Is now the right time to refinance?
A lower rate can save you a lot of money, but there are additional reasons and factors to consider if it’s time to refinance. A Licensed Lending Officer at (888) 983-3270 is well equipped to review your options.
- If you have an adjustable rate mortgage (ARM), you may want to refinance into a fixed-rate loan in order to get payment stability and lock in your low rate so it can’t increase with the market.
- If you need cash to renovate your home, finance a business or pay college costs, you can refinance to access the equity in your home without having to sell it.
- If you are at risk for rising monthly costs or foreclosure due to a resetting home equity line of credit or home equity loan, refinancing can save your home and lots of money.
Breaking barriers: ‘No-cost’ refinancing
One of the main barriers to refinancing can be the up-front closing costs. However, you may be able to avoid some of the closing costs and maybe all of the out-of-pocket financing costs many borrowers pay.
Loans where lenders pay closing costs are sometimes called ‘no cost’ refinances, but there usually is a cost. Instead of paying an upfront cost, you’re paying the cost over time. However – and this is the key point – with a ‘no cost’ refinance, you could get a new loan with a lower rate even if you don't have the cash for closing at the moment.
Less paperwork can cut down on the hassle
Getting a mortgage often involves a lot of paperwork.

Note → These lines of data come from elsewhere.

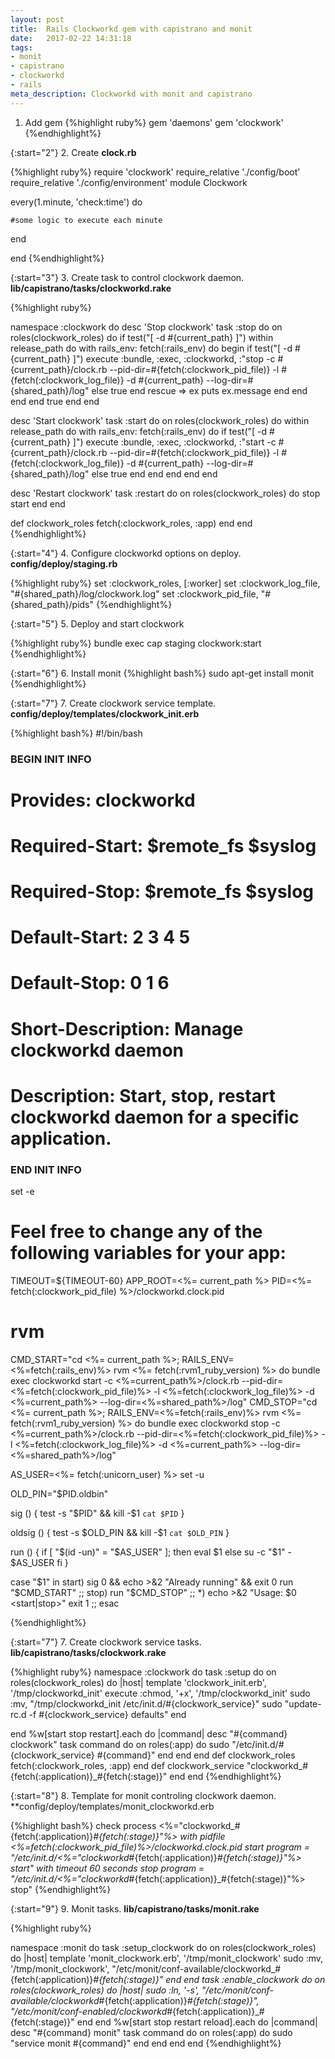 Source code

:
 ```yaml
---
layout: post
title:  Rails Clockworkd gem with capistrano and monit
date:   2017-02-22 14:31:18
tags: 
- monit
- capistrano
- clockworkd
- rails
meta_description: Clockworkd with monit and capistrano
---
```


1. Add gem
  {%highlight ruby%}
  gem 'daemons'
  gem 'clockwork'
  {%endhighlight%}

{:start="2"}
2. Create **clock.rb**

{%highlight ruby%}
require 'clockwork'
require_relative './config/boot'
require_relative './config/environment'
module Clockwork

  every(1.minute, 'check:time') do

    #some logic to execute each minute

  end

end
{%endhighlight%}

{:start="3"}
3. Create task to control clockwork daemon. **lib/capistrano/tasks/clockworkd.rake**

{%highlight ruby%}

namespace :clockwork do
  desc 'Stop clockwork'
  task :stop do
    on roles(clockwork_roles) do
      if test("[ -d #{current_path} ]")
        within release_path do
          with rails_env: fetch(:rails_env) do
            begin
              if test("[ -d #{current_path} ]")
                execute :bundle, :exec, :clockworkd, :"stop -c #{current_path}/clock.rb --pid-dir=#{fetch(:clockwork_pid_file)}  -l #{fetch(:clockwork_log_file)} -d #{current_path} --log-dir=#{shared_path}/log"
              else
                true
              end
            rescue => ex
              puts ex.message
            end
          end
        end
      end
      true
    end
  end

  desc 'Start clockwork'
  task :start do
    on roles(clockwork_roles) do
      within release_path do
        with rails_env: fetch(:rails_env) do
          if test("[ -d #{current_path} ]")
            execute :bundle, :exec, :clockworkd, :"start -c #{current_path}/clock.rb --pid-dir=#{fetch(:clockwork_pid_file)}  -l #{fetch(:clockwork_log_file)} -d #{current_path} --log-dir=#{shared_path}/log"
          else
            true
          end
        end
      end
    end
  end

  desc 'Restart clockwork'
  task :restart do
    on roles(clockwork_roles) do
      stop
      start
    end
  end

  def clockwork_roles
    fetch(:clockwork_roles, :app)
  end
end
{%endhighlight%}

{:start="4"}
4. Configure clockworkd options on deploy. **config/deploy/staging.rb**

{%highlight ruby%}
set :clockwork_roles, [:worker]
set :clockwork_log_file, "#{shared_path}/log/clockwork.log"
set :clockwork_pid_file, "#{shared_path}/pids"
{%endhighlight%}

{:start="5"}
5. Deploy and start clockwork

{%highlight ruby%}
bundle exec cap staging clockwork:start
{%endhighlight%}

{:start="6"}
6. Install monit
{%highlight bash%}
sudo apt-get install monit
{%endhighlight%}

{:start="7"}
7. Create clockwork service template. **config/deploy/templates/clockwork_init.erb**

{%highlight bash%}
#!/bin/bash

### BEGIN INIT INFO
# Provides: clockworkd
# Required-Start: $remote_fs $syslog
# Required-Stop: $remote_fs $syslog
# Default-Start: 2 3 4 5
# Default-Stop: 0 1 6
# Short-Description: Manage clockworkd daemon
# Description: Start, stop, restart clockworkd daemon for a specific application.
### END INIT INFO
set -e

# Feel free to change any of the following variables for your app:
TIMEOUT=${TIMEOUT-60}
APP_ROOT=<%= current_path %>
PID=<%= fetch(:clockwork_pid_file) %>/clockworkd.clock.pid

# rvm
CMD_START="cd <%= current_path %>; RAILS_ENV=<%=fetch(:rails_env)%>  rvm <%= fetch(:rvm1_ruby_version) %> do bundle exec clockworkd start -c <%=current_path%>/clock.rb --pid-dir=<%=fetch(:clockwork_pid_file)%> -l <%=fetch(:clockwork_log_file)%> -d <%=current_path%> --log-dir=<%=shared_path%>/log"
CMD_STOP="cd <%= current_path %>; RAILS_ENV=<%=fetch(:rails_env)%> rvm <%= fetch(:rvm1_ruby_version) %> do bundle exec clockworkd stop -c <%=current_path%>/clock.rb --pid-dir=<%=fetch(:clockwork_pid_file)%> -l <%=fetch(:clockwork_log_file)%> -d <%=current_path%> --log-dir=<%=shared_path%>/log"

AS_USER=<%= fetch(:unicorn_user) %>
set -u

OLD_PIN="$PID.oldbin"

sig () {
test -s "$PID" && kill -$1 `cat $PID`
}

oldsig () {
test -s $OLD_PIN && kill -$1 `cat $OLD_PIN`
}

run () {
if [ "$(id -un)" = "$AS_USER" ]; then
eval $1
else
su -c "$1" - $AS_USER
fi
}

case "$1" in
start)
sig 0 && echo >&2 "Already running" && exit 0
run "$CMD_START"
;;
stop)
run "$CMD_STOP"
;;
*)
echo >&2 "Usage: $0
<start|stop>"
exit 1
;;
esac

{%endhighlight%}

{:start="7"}
7. Create clockwork service tasks. **lib/capistrano/tasks/clockwork.rake**

{%highlight ruby%}
namespace :clockwork do
  task :setup do
    on roles(clockwork_roles) do |host|
      template 'clockwork_init.erb', '/tmp/clockworkd_init'
      execute :chmod, '+x', '/tmp/clockworkd_init'
      sudo :mv, "/tmp/clockworkd_init /etc/init.d/#{clockwork_service}"
      sudo "update-rc.d -f #{clockwork_service} defaults"
    end

  end
  %w[start stop restart].each do |command|
    desc "#{command} clockwork"
    task command do
      on roles(:app) do
        sudo "/etc/init.d/#{clockwork_service} #{command}"
      end
    end
  end
  def clockwork_roles
    fetch(:clockwork_roles, :app)
  end
  def clockwork_service
    "clockworkd_#{fetch(:application)}_#{fetch(:stage)}"
  end
end
{%endhighlight%}

{:start="8"}
8.  Template for monit controling clockwork daemon. **config/deploy/templates/monit_clockworkd.erb

{%highlight bash%}
check process <%="clockworkd_#{fetch(:application)}_#{fetch(:stage)}"%> with pidfile <%=fetch(:clockwork_pid_file)%>/clockworkd.clock.pid
  start program = "/etc/init.d/<%="clockworkd_#{fetch(:application)}_#{fetch(:stage)}"%> start" with timeout 60 seconds
  stop program  = "/etc/init.d/<%="clockworkd_#{fetch(:application)}_#{fetch(:stage)}"%> stop"
{%endhighlight%}

{:start="9"}
9. Monit tasks. **lib/capistrano/tasks/monit.rake**

{%highlight ruby%}

namespace :monit do
  task :setup_clockwork do
    on roles(clockwork_roles) do |host|
      template 'monit_clockwork.erb', '/tmp/monit_clockwork'
      sudo :mv, '/tmp/monit_clockwork', "/etc/monit/conf-available/clockworkd_#{fetch(:application)}_#{fetch(:stage)}"
    end
  end
  task :enable_clockwork do
    on roles(clockwork_roles) do |host|
      sudo :ln, '-s', "/etc/monit/conf-available/clockworkd_#{fetch(:application)}_#{fetch(:stage)}", "/etc/monit/conf-enabled/clockworkd_#{fetch(:application)}_#{fetch(:stage)}"
    end
  end
  %w[start stop restart reload].each do |command|
    desc "#{command} monit"
    task command do
      on roles(:app) do
        sudo "service monit #{command}"
      end
    end
  end
end
{%endhighlight%} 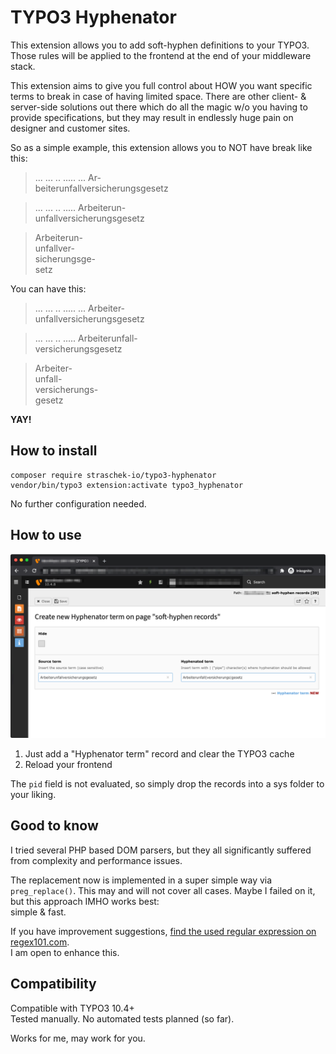 TYPO3 Hyphenator
======================================

This extension allows you to add soft-hyphen definitions to your TYPO3.  
Those rules will be applied to the frontend at the end of your middleware stack.

This extension aims to give you full control about HOW you want specific terms 
to break in case of having limited space. There are other client- & server-side 
solutions out there which do all the magic w/o you having to provide specifications, 
but they may result in endlessly huge pain on designer and customer sites. 

So as a simple example, this extension allows you to NOT have break like this:  

> ... ... .. ..... ... Ar-   
> beiterunfallversicherungsgesetz

> ... ... .. ..... Arbeiterun-  
> unfallversicherungsgesetz

> Arbeiterun-  
> unfallver-  
> sicherungsge-  
> setz

You can have this:

> ... ... .. ..... ... Arbeiter-  
> unfallversicherungsgesetz

> ... ... .. ..... Arbeiterunfall-  
> versicherungsgesetz

> Arbeiter-  
> unfall-  
> versicherungs-  
> gesetz

**YAY!**

## How to install

```
composer require straschek-io/typo3-hyphenator  
vendor/bin/typo3 extension:activate typo3_hyphenator
```

No further configuration needed.

## How to use

![Screenshot of the TYPO3 backend with a record example](./Documentation/record.png "Record example")

1. Just add a "Hyphenator term" record and clear the TYPO3 cache
2. Reload your frontend

The `pid` field is not evaluated, so simply drop the records into a
sys folder to your liking. 

## Good to know

I tried several PHP based DOM parsers, but they all significantly suffered from complexity
and performance issues.  

The replacement now is implemented in a super simple way via `preg_replace()`. This may 
and will not cover all cases. Maybe I failed on it, but this approach IMHO works best:   
simple & fast.

If you have improvement suggestions, [find the used regular expression on regex101.com](https://regex101.com/r/TqEXaV/1).   
I am open to enhance this.

## Compatibility

Compatible with TYPO3 10.4+   
Tested manually. No automated tests planned (so far).

Works for me, may work for you.
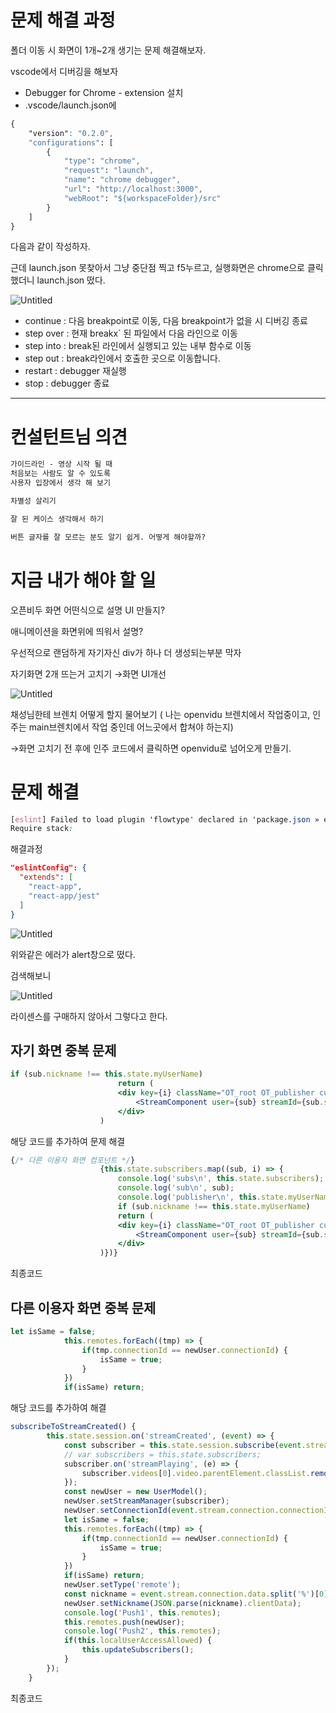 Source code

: # 문제 해결 과정

폴더 이동 시 화면이 1개~2개 생기는 문제 해결해보자.

vscode에서 디버깅을 해보자

- Debugger for Chrome - extension 설치
- .vscode/launch.json에

```css
{
    "version": "0.2.0",
    "configurations": [
        {
            "type": "chrome",
            "request": "launch",
            "name": "chrome debugger",
            "url": "http://localhost:3000",
            "webRoot": "${workspaceFolder}/src"
        }
    ]
}
```

다음과 같이 작성하자.

근데 launch.json 못찾아서 그냥 중단점 찍고 f5누르고, 실행화면은 chrome으로 클릭 했더니 launch.json 떴다.

![Untitled](https://s3-us-west-2.amazonaws.com/secure.notion-static.com/fbb3d3b5-a58f-4b8f-892d-40dc0c8f0c4e/Untitled.png)

- continue : 다음 breakpoint로 이동, 다음 breakpoint가 없을 시 디버깅 종료
- step over : 현재 breakx` 된 파일에서 다음 라인으로 이동
- step into : break된 라인에서 실행되고 있는 내부 함수로 이동
- step out : break라인에서 호출한 곳으로 이동합니다.
- restart : debugger 재실행
- stop : debugger 종료

---

# 컨설턴트님 의견

```css
가이드라인 - 영상 시작 될 때
처음보는 사람도 알 수 있도록
사용자 입장에서 생각 해 보기

차별성 살리기

잘 된 케이스 생각해서 하기

버튼 글자를 잘 모르는 분도 알기 쉽게. 어떻게 해야할까?
```

# 지금 내가 해야 할 일

오픈비두 화면 어떤식으로 설명 UI 만들지?

애니메이션을 화면위에 띄워서 설명?

우선적으로 랜덤하게 자기자신 div가 하나 더 생성되는부분 막자

자기화면 2개 뜨는거 고치기 →화면 UI개선

![Untitled](https://s3-us-west-2.amazonaws.com/secure.notion-static.com/c4395d80-51d7-4a35-a6d1-2f833838d3b9/Untitled.png)

채성님한테 브렌치 어떻게 할지 물어보기 ( 나는 openvidu 브렌치에서 작업중이고, 인주는 main브렌치에서 작업 중인데 어느곳에서 합쳐야 하는지)

→화면 고치기 전 후에 인주 코드에서 클릭하면 openvidu로 넘어오게 만들기.

# 문제 해결

```css
[eslint] Failed to load plugin 'flowtype' declared in 'package.json » eslint-config-react-app': Cannot find module 'eslint/use-at-your-own-risk'
Require stack:

```

해결과정

```json
"eslintConfig": {
  "extends": [
    "react-app",
    "react-app/jest"
  ]
}
```

![Untitled](https://s3-us-west-2.amazonaws.com/secure.notion-static.com/1d4bb1c6-48cc-4dcd-b742-65f690569759/Untitled.png)

위와같은 에러가 alert창으로 떴다.

검색해보니 

![Untitled](https://s3-us-west-2.amazonaws.com/secure.notion-static.com/962d6ef5-eb83-4f48-8c2e-a3073e3862c9/Untitled.png)

라이센스를 구매하지 않아서 그렇다고 한다.

## 자기 화면 중복 문제

```jsx
if (sub.nickname !== this.state.myUserName)
                        return (
                        <div key={i} className="OT_root OT_publisher custom-class notMyCam" id="remoteUsers">
                            <StreamComponent user={sub} streamId={sub.streamManager.stream.streamId} />
                        </div>
                    )
```

해당 코드를 추가하여 문제 해결

```jsx
{/* 다른 이용자 화면 컴포넌트 */}
                    {this.state.subscribers.map((sub, i) => {
                        console.log('subs\n', this.state.subscribers);
                        console.log('sub\n', sub);
                        console.log('publisher\n', this.state.myUserName);
                        if (sub.nickname !== this.state.myUserName)
                        return (
                        <div key={i} className="OT_root OT_publisher custom-class notMyCam" id="remoteUsers">
                            <StreamComponent user={sub} streamId={sub.streamManager.stream.streamId} />
                        </div>
                    )})}
```

최종코드

## 다른 이용자 화면 중복 문제

```jsx
let isSame = false;
            this.remotes.forEach((tmp) => {
                if(tmp.connectionId == newUser.connectionId) {
                    isSame = true;
                } 
            })
            if(isSame) return;
```

해당 코드를 추가하여 해결

```jsx
subscribeToStreamCreated() {
        this.state.session.on('streamCreated', (event) => {
            const subscriber = this.state.session.subscribe(event.stream, undefined);
            // var subscribers = this.state.subscribers;
            subscriber.on('streamPlaying', (e) => {
                subscriber.videos[0].video.parentElement.classList.remove('custom-class');
            });
            const newUser = new UserModel();
            newUser.setStreamManager(subscriber);
            newUser.setConnectionId(event.stream.connection.connectionId);
            let isSame = false;
            this.remotes.forEach((tmp) => {
                if(tmp.connectionId == newUser.connectionId) {
                    isSame = true;
                } 
            })
            if(isSame) return;
            newUser.setType('remote');
            const nickname = event.stream.connection.data.split('%')[0];
            newUser.setNickname(JSON.parse(nickname).clientData);
            console.log('Push1', this.remotes);
            this.remotes.push(newUser);
            console.log('Push2', this.remotes);
            if(this.localUserAccessAllowed) {
                this.updateSubscribers();
            }
        });
    }
```

최종코드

The good news is that refinancing can be far less complex than a purchase. For instance, with FHA Streamline Refinances and the VA’s Interest Rate Reduction Refinance Loans (IRRRLs), you can often get replacement financing without income verification or an appraisal.
Such options mean that for many borrowers, refinancing is possible today with less documentation and fewer worries about property values or a recent income decrease.
Refinancing to combine a home equity line of credit that has reset is another major consideration for when to refinance. With a home equity lines of credit, there's usually a ‘draw’ phase and a ‘repayment’ period. If the full amount of a home equity loan was borrowed, the borrower still owes that money as a second mortgage.
Refinancing your first mortgage to combine your home equity loan or credit line into one payment can create lower monthly payments, while saving you money by avoiding a skyrocketing payment.